Your assignment: Leave the pictures out and quote every line from the start of the listing to the line with "# Chatroom ReadMe", inclusive.

Dataset records:
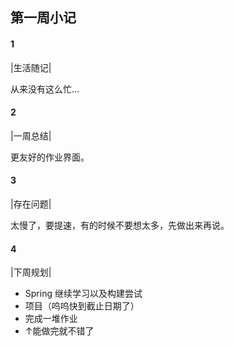 ## 第一周小记

#### 1

|生活随记|

从来没有这么忙...



#### 2

|一周总结|

更友好的作业界面。



#### 3

|存在问题|

太慢了，要提速，有的时候不要想太多，先做出来再说。



#### 4

|下周规划|

- Spring 继续学习以及构建尝试
- 项目（呜呜快到截止日期了）
- 完成一堆作业
- ↑能做完就不错了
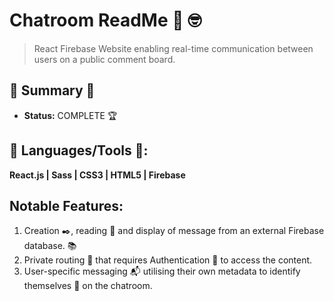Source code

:
# Chatroom ReadMe :calling: :nerd_face:
> React Firebase Website enabling real-time communication between users on a public comment board.

## :satellite: Summary :satellite:
   - __Status:__ COMPLETE :trophy:

## :hammer: Languages/Tools :hammer::
__React.js | Sass | CSS3 | HTML5 | Firebase__

## Notable Features:
1. Creation :black_nib:, reading :green_book: and display of message from an external Firebase database. :books:
2. Private routing :ticket: that requires Authentication :cop: to access the content. 
3. User-specific messaging :mailbox_with_mail: utilising their own metadata to identify themselves :man: on the chatroom.
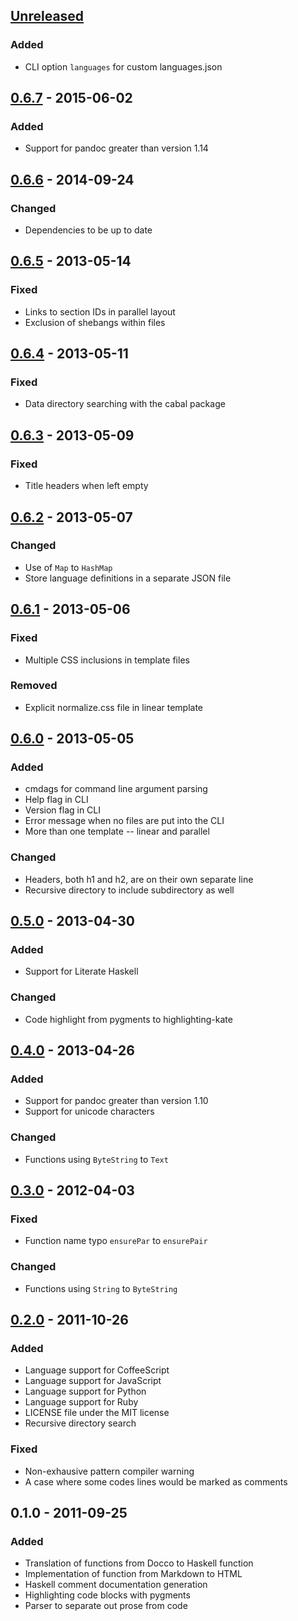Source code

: ## [Unreleased][unreleased]

### Added

* CLI option `languages` for custom languages.json

## [0.6.7] - 2015-06-02

### Added

* Support for pandoc greater than version 1.14

## [0.6.6] - 2014-09-24

### Changed

* Dependencies to be up to date

## [0.6.5] - 2013-05-14

### Fixed

* Links to section IDs in parallel layout
* Exclusion of shebangs within files

## [0.6.4] - 2013-05-11

### Fixed

* Data directory searching with the cabal package

## [0.6.3] - 2013-05-09

### Fixed

* Title headers when left empty

## [0.6.2] - 2013-05-07

### Changed

* Use of `Map` to `HashMap`
* Store language definitions in a separate JSON file

## [0.6.1] - 2013-05-06

### Fixed

* Multiple CSS inclusions in template files

### Removed

* Explicit normalize.css file in linear template

## [0.6.0] - 2013-05-05

### Added

* cmdags for command line argument parsing
* Help flag in CLI
* Version flag in CLI
* Error message when no files are put into the CLI
* More than one template -- linear and parallel

### Changed

* Headers, both h1 and h2, are on their own separate line
* Recursive directory to include subdirectory as well

## [0.5.0] - 2013-04-30

### Added

* Support for Literate Haskell

### Changed

* Code highlight from pygments to highlighting-kate

## [0.4.0] - 2013-04-26

### Added

* Support for pandoc greater than version 1.10
* Support for unicode characters

### Changed

* Functions using `ByteString` to `Text`

## [0.3.0] - 2012-04-03

### Fixed

* Function name typo `ensurePar` to `ensurePair`

### Changed

* Functions using `String` to `ByteString`

## [0.2.0] - 2011-10-26

### Added

* Language support for CoffeeScript
* Language support for JavaScript
* Language support for Python
* Language support for Ruby
* LICENSE file under the MIT license
* Recursive directory search

### Fixed

* Non-exhausive pattern compiler warning
* A case where some codes lines would be marked as comments

## 0.1.0 - 2011-09-25

### Added

* Translation of functions from Docco to Haskell function
* Implementation of function from Markdown to HTML
* Haskell comment documentation generation
* Highlighting code blocks with pygments
* Parser to separate out prose from code

[unreleased]: https://github.com/sourrust/hyakko/compare/v0.6.7...HEAD
[0.6.7]: https://github.com/sourrust/hyakko/compare/v0.6.6...v0.6.7
[0.6.6]: https://github.com/sourrust/hyakko/compare/v0.6.5...v0.6.6
[0.6.5]: https://github.com/sourrust/hyakko/compare/v0.6.4...v0.6.5
[0.6.4]: https://github.com/sourrust/hyakko/compare/v0.6.3...v0.6.4
[0.6.3]: https://github.com/sourrust/hyakko/compare/v0.6.2...v0.6.3
[0.6.2]: https://github.com/sourrust/hyakko/compare/v0.6.1...v0.6.2
[0.6.1]: https://github.com/sourrust/hyakko/compare/v0.6.0...v0.6.1
[0.6.0]: https://github.com/sourrust/hyakko/compare/v0.5.0...v0.6.0
[0.5.0]: https://github.com/sourrust/hyakko/compare/v0.4.0...v0.5.0
[0.4.0]: https://github.com/sourrust/hyakko/compare/v0.3.0...v0.4.0
[0.3.0]: https://github.com/sourrust/hyakko/compare/v0.2.0...v0.3.0
[0.2.0]: https://github.com/sourrust/hyakko/compare/1362ad0...v0.2.0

Response area:
 ## 第一周小记

#### 1

|生活随记|

从来没有这么忙...



#### 2

|一周总结|

更友好的作业界面。



#### 3

|存在问题|

太慢了，要提速，有的时候不要想太多，先做出来再说。



#### 4

|下周规划|

- Spring 继续学习以及构建尝试
- 项目（呜呜快到截止日期了）
- 完成一堆作业
- ↑能做完就不错了
Source code

:
# Chatroom ReadMe :calling: :nerd_face:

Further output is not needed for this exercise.